[WHAT THE TASK REQUIRES]
Going through the material below, please gather all lines with the word "pmatrix" in them.

• • •

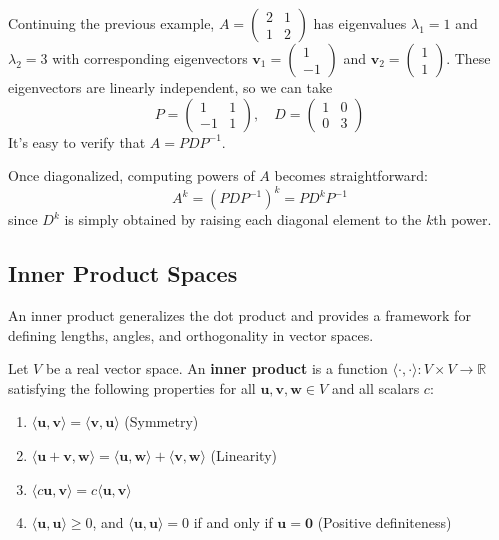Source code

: \begin{example}
Continuing the previous example, $A = \begin{pmatrix} 2 & 1 \\ 1 & 2 \end{pmatrix}$ has eigenvalues $\lambda_1=1$ and $\lambda_2=3$ with corresponding eigenvectors $\mathbf{v}_1 = \begin{pmatrix} 1 \\ -1 \end{pmatrix}$ and $\mathbf{v}_2 = \begin{pmatrix} 1 \\ 1 \end{pmatrix}$. These eigenvectors are linearly independent, so we can take
\[
P = \begin{pmatrix} 1 & 1 \\ -1 & 1 \end{pmatrix}, \quad D = \begin{pmatrix} 1 & 0 \\ 0 & 3 \end{pmatrix}
\]
It's easy to verify that $A = PDP^{-1}$.
\end{example}

Once diagonalized, computing powers of $A$ becomes straightforward:
\[
A^k = (PDP^{-1})^k = PD^k P^{-1}
\]
since $D^k$ is simply obtained by raising each diagonal element to the $k$th power.

\subsection{Inner Product Spaces}

An inner product generalizes the dot product and provides a framework for defining lengths, angles, and orthogonality in vector spaces.

\begin{definition}
Let $V$ be a real vector space. An \textbf{inner product} is a function $\langle \cdot, \cdot \rangle: V \times V \to \mathbb{R}$ satisfying the following properties for all $\mathbf{u}, \mathbf{v}, \mathbf{w} \in V$ and all scalars $c$:
\begin{enumerate}
    \item $\langle \mathbf{u}, \mathbf{v} \rangle = \langle \mathbf{v}, \mathbf{u} \rangle$ (Symmetry)
    \item $\langle \mathbf{u} + \mathbf{v}, \mathbf{w} \rangle = \langle \mathbf{u}, \mathbf{w} \rangle + \langle \mathbf{v}, \mathbf{w} \rangle$ (Linearity)
    \item $\langle c\mathbf{u}, \mathbf{v} \rangle = c\langle \mathbf{u}, \mathbf{v} \rangle$
    \item $\langle \mathbf{u}, \mathbf{u} \rangle \ge 0$, and $\langle \mathbf{u}, \mathbf{u} \rangle = 0$ if and only if $\mathbf{u} = \mathbf{0}$ (Positive definiteness)
\end{enumerate}
\end{definition}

• • •

[EXPECTED OUTPUT]
Continuing the previous example, $A = \begin{pmatrix} 2 & 1 \\ 1 & 2 \end{pmatrix}$ has eigenvalues $\lambda_1=1$ and $\lambda_2=3$ with corresponding eigenvectors $\mathbf{v}_1 = \begin{pmatrix} 1 \\ -1 \end{pmatrix}$ and $\mathbf{v}_2 = \begin{pmatrix} 1 \\ 1 \end{pmatrix}$. These eigenvectors are linearly independent, so we can take
P = \begin{pmatrix} 1 & 1 \\ -1 & 1 \end{pmatrix}, \quad D = \begin{pmatrix} 1 & 0 \\ 0 & 3 \end{pmatrix}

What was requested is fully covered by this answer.